The current authorization for BABs expires at the end of the year, though several extender bills have been filed.

“We examined the option and it was going to be a long time before we could take advantage of that,” Collier said. “If BABs are extended … we might consider it.”

BABs don’t fit with the way Tennessee’s debt program is structured and its amortization policy, said Sandi Thompson, assistant director of State and Local Finance.

“The state issues commercial paper to initially fund capital projects,” Thompson said. “We don’t issue long-term debt [up front] to fund capital.”

The projects being financed in next week’s offering were in the works before BABs — authorized as part of the federal stimulus effort — were available. So the projects would not qualify for BAB funding, she said.

Tennessee uses a $350 million commercial paper program for up-front project costs.

The CP can remain outstanding up to 270 days before it is taken out with long-term, fixed-rate debt.

As of Sept. 30, $310 million of commercial paper was outstanding under the program.

Another factor in whether to use BABs is the state’s policy to amortize GO debt within 20 years.

Since most BABs are issued with maturities longer than 20 years, Collier said few of the state’s GO bonds would benefit from being sold as BABs.

The bonds being sold next week are rated triple-A by Fitch Ratings and Moody’s Investors Service and AA-plus by Standard & Poor’s.

All three agencies affirmed their ratings on about $1.5 billion of outstanding state GO bonds and assigned stable outlooks.

Analysts cited Tennessee’s financial management through the difficult recession, maintenance of reserves, low debt levels, and a long-held practice of funding annual required pension contributions. State pension funding was at 91% as of July 1, 2009.

“The state’s AAA GO rating reflects its low debt level, among the lowest of any state, and an ongoing commitment to structural balance,” said a report by Fitch analyst Douglas Offerman.

“Conservative fiscal management has been in evidence repeatedly in this decade, including in its proactive approach to addressing the fiscal impact of the recession.”

Tennessee does not have an income tax and relies heavily on sales taxes. Collections were sharply lower in fiscal 2009 and fiscal 2010, Offerman said.
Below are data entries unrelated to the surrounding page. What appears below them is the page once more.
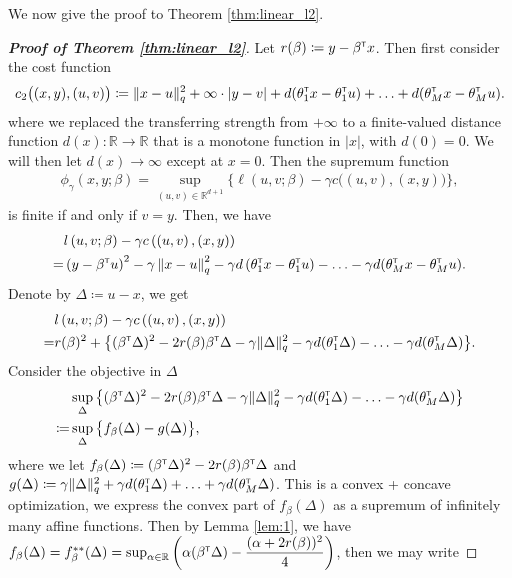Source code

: \documentclass[12pt]{article}
\begin{document}
We now give the proof to Theorem \ref{thm:linear_l2}.
\begin{proof}[\textbf{Proof of Theorem \ref{thm:linear_l2}}]
    Let $r(\beta) \coloneqq y - \beta^{\scriptscriptstyle \sf T} x$. Then first consider the cost function\[
    c_2\big((x,y),(u,v)\big) \coloneqq \Vert x-u\Vert_q^2 + \infty\cdot|y-v| +  d(\theta_1^{\scriptscriptstyle \sf T} x - \theta_1^{\scriptscriptstyle \sf T} u) + \ldots +  d(\theta_M^{\scriptscriptstyle \sf T} x - \theta_M^{\scriptscriptstyle \sf T} u).
    \]where we replaced the transferring strength from $+\infty$ to a finite-valued distance function $d(x):\mathbb{R}\to\mathbb{R}$ that is a monotone function in $|x|$, with $d(0)=0$. We will then let $d(x) \to \infty$ except at $x=0$. Then the supremum function \begin{align*}
        \phi_\gamma(x,y;\beta) = 
        \sup_{(u,v)\in \mathbb{R}^{d+1}} \big\{ \ell(u,v;\beta) - \gamma c\big((u,v),(x,y) \big)\big\},
    \end{align*}is finite if and only if $v = y$. Then, we have\begin{align*}
        &l\left( u,v;\beta \right) -\gamma c\left( \left( u,v\right) ,(x,y\right)
) \\
=&\left(y-\beta^{\scriptscriptstyle \sf T} u\right) ^{2}-\gamma \left\Vert x-u\right\Vert
_{q}^{2}-\gamma d\left( \theta_1^{\scriptscriptstyle \sf T} x-\theta_1^{\scriptscriptstyle \sf T} u\right)  - \ldots - \gamma d(\theta_M^{\scriptscriptstyle \sf T} x - \theta_M^{\scriptscriptstyle \sf T} u).
    \end{align*}Denote by $\Delta \coloneqq u-x$, we get
\begin{align*}
    &l\left( u,v;\beta \right) -\gamma c\left( \left( u,v\right) ,(x,y\right)) \\
    =&r(\beta)^2 + \big\{(\beta^{\scriptscriptstyle \sf T} \Delta)^2 - 2r(\beta)\beta^{\scriptscriptstyle \sf T}\Delta - \gamma\Vert\Delta\Vert_q^2 - \gamma d(\theta_1^{\scriptscriptstyle \sf T}\Delta) - \ldots-\gamma d(\theta_M^{\scriptscriptstyle \sf T} \Delta) \big\}.
\end{align*}
Consider the objective in $\Delta$ \begin{align*}
    &\sup_{\Delta} \big\{(\beta^{\scriptscriptstyle \sf T} \Delta)^2 - 2r(\beta)\beta^{\scriptscriptstyle \sf T}\Delta - \gamma\Vert\Delta\Vert_q^2 - \gamma d(\theta_1^{\scriptscriptstyle \sf T}\Delta) - \ldots-\gamma d(\theta_M^{\scriptscriptstyle \sf T} \Delta) \big\}\\
    \coloneqq &\sup_{\Delta} \big\{ f_\beta(\Delta) - g(\Delta)\big\},
\end{align*}
where we let $f_\beta(\Delta)\coloneqq (\beta^{\scriptscriptstyle \sf T} \Delta)^2 - 2r(\beta)\beta^{\scriptscriptstyle \sf T}\Delta$ and $g(\Delta) \coloneqq\gamma\Vert\Delta\Vert_q^2 + \gamma d(\theta_1^{\scriptscriptstyle \sf T}\Delta) + \ldots +\gamma d(\theta_M^{\scriptscriptstyle \sf T} \Delta)$. This is a convex + concave optimization, we express the convex part of $f_\beta(\Delta)$ as a supremum of infinitely many affine functions. Then by Lemma \ref{lem:1}, we have $f_\beta(\Delta) = f_\beta^{**}(\Delta) = \sup_{\alpha\in \mathbb{R}} \left(\alpha (\beta^{\scriptscriptstyle \sf T}\Delta) - \dfrac{(\alpha+2r(\beta))^2}{4}\right)$, then we may write 

\end{proof}
\end{document}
“The state has closed gaps arising from weak revenue collections through fiscal 2010 and in the enacted fiscal 2011 budget by reliance on spending cuts, federal stimulus aid, and reserve draws,” he said. “Reserve balances, while lower, remain a source of flexibility and the state expects to return to structural balance by fiscal 2012.”

Fiscal 2010 ended with a fund balance of $276 million and with reserve balances of $887 million.
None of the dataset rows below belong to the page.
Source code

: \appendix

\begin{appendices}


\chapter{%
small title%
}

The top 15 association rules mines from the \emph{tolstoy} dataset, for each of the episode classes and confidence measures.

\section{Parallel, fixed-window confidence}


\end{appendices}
Standard & Poor’s analyst Theodore Chapman noted that Tennessee has suffered from the recession and a loss of jobs, particularly in manufacturing, but the state’s economy “has the potential to remain resilient despite still-soft U.S. economic conditions.”
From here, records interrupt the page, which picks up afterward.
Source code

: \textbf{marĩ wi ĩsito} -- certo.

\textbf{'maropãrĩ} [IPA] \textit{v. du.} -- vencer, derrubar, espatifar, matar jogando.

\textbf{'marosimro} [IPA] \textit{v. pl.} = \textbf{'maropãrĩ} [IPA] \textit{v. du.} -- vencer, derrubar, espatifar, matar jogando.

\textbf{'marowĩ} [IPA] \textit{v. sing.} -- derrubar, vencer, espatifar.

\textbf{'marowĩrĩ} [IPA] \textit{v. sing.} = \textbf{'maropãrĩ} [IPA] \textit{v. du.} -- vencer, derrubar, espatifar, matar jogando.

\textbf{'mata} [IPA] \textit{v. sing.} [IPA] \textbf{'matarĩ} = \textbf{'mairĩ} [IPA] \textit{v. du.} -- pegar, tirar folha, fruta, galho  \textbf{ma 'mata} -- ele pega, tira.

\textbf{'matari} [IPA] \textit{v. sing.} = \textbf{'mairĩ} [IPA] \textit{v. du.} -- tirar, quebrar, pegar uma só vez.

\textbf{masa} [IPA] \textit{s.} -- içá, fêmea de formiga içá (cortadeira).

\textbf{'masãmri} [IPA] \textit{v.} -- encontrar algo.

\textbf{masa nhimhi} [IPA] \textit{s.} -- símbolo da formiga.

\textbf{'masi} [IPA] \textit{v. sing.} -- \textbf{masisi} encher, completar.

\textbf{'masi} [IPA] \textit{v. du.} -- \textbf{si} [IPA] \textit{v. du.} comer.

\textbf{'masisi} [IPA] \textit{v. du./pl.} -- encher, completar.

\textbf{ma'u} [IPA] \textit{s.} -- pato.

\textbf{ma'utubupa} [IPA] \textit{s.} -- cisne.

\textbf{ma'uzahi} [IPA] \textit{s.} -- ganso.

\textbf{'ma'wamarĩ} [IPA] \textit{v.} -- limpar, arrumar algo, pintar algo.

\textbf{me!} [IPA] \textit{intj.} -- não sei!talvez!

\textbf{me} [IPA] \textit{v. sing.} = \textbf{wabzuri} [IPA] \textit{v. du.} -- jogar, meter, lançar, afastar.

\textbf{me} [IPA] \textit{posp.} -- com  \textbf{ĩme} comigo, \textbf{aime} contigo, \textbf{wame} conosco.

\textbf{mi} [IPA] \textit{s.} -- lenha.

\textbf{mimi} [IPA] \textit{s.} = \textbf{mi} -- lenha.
The state’s unemployment rate was 9.6% in August, matching the national rate.

However, Chapman said there are signs of improvement.

“The sluggish manufacturing sector got a major boost in July 2008 when Volkswagen Group of America selected a site in Chattanooga to construct a $1 billion assembly plant that will directly employ about 2,000 people by 2011,” he said.

Other recent projects include Nissan’s announcement in July 2009 to do more than $1 billion of upgrades to its Smyrna facility to produce electric hybrid cars and two large photovoltaic solar-energy projects that will soon come on line with 1,000 new jobs.

Chapman said the stable outlook on the state’s GO debt reflects sound reserve levels and proactive cost-containment measures that, along with federal stimulus funds, would allow Tennessee to maintain its financial profile in the coming years.

The state’s financial adviser is Public Financial Management Inc. Hawkins Delafield & Wood LLP is bond counsel.

In other recent state agency sales, the Tennessee State School Bond Authority sold $212.4 million of QSCBs on Sept. 22 as the final tranche of the state’s federal allocation.

The authority also sold $245 million of higher education program bonds on Sept. 1.

The Tennessee Housing Development Agency sold $120.7 million of homeownership program bonds on Sept. 23.